▶ What you have to do: Everything from the line containing "for one continuous" through the line containing "at the point of final merge, or" in the listing below should be copied exactly, and nothing more.

*** Dataset content

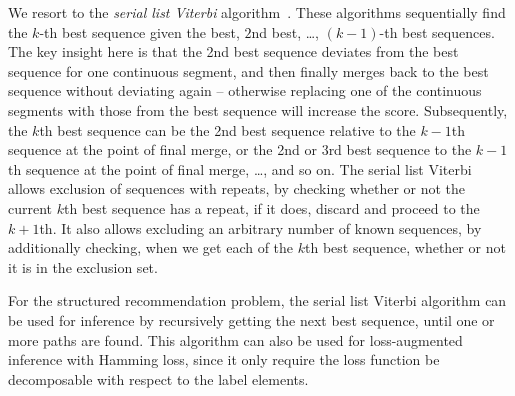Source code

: We resort to the \emph{serial list Viterbi} algorithm~\cite{nilsson2001sequentially}.
These algorithms sequentially find the $k$-th best sequence given the best, $2$nd best, \dots, $(k-1)$-th best sequences.
The key insight here is that the 2nd best sequence deviates from the best sequence
for one continuous segment, and then finally merges back to the best sequence without deviating again
-- otherwise replacing one of the continuous segments with those from the best sequence will increase the score.
Subsequently, the $k$th best sequence can be the 2nd best sequence relative to the $k-1$th sequence
at the point of final merge, or the 2nd or 3rd best sequence to the $k-1$th sequence at the point of final merge, \ldots, and so on.
The serial list Viterbi allows exclusion of sequences with repeats, by checking whether or not the current $k$th best sequence has a repeat, if it does, discard and proceed to the $k+1$th. It also allows excluding an arbitrary number of known sequences, by additionally checking, when we get each of the $k$th best sequence, whether or not it is in the exclusion set.

For the structured recommendation problem, the serial list Viterbi algorithm can be used for inference
by recursively getting the next best sequence, until one or more paths are found.
This algorithm can also be used for loss-augmented inference with Hamming loss,
since it only require the loss function be decomposable with respect to the label elements.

******

▶ Output below:
for one continuous segment, and then finally merges back to the best sequence without deviating again
-- otherwise replacing one of the continuous segments with those from the best sequence will increase the score.
Subsequently, the $k$th best sequence can be the 2nd best sequence relative to the $k-1$th sequence
at the point of final merge, or the 2nd or 3rd best sequence to the $k-1$th sequence at the point of final merge, \ldots, and so on.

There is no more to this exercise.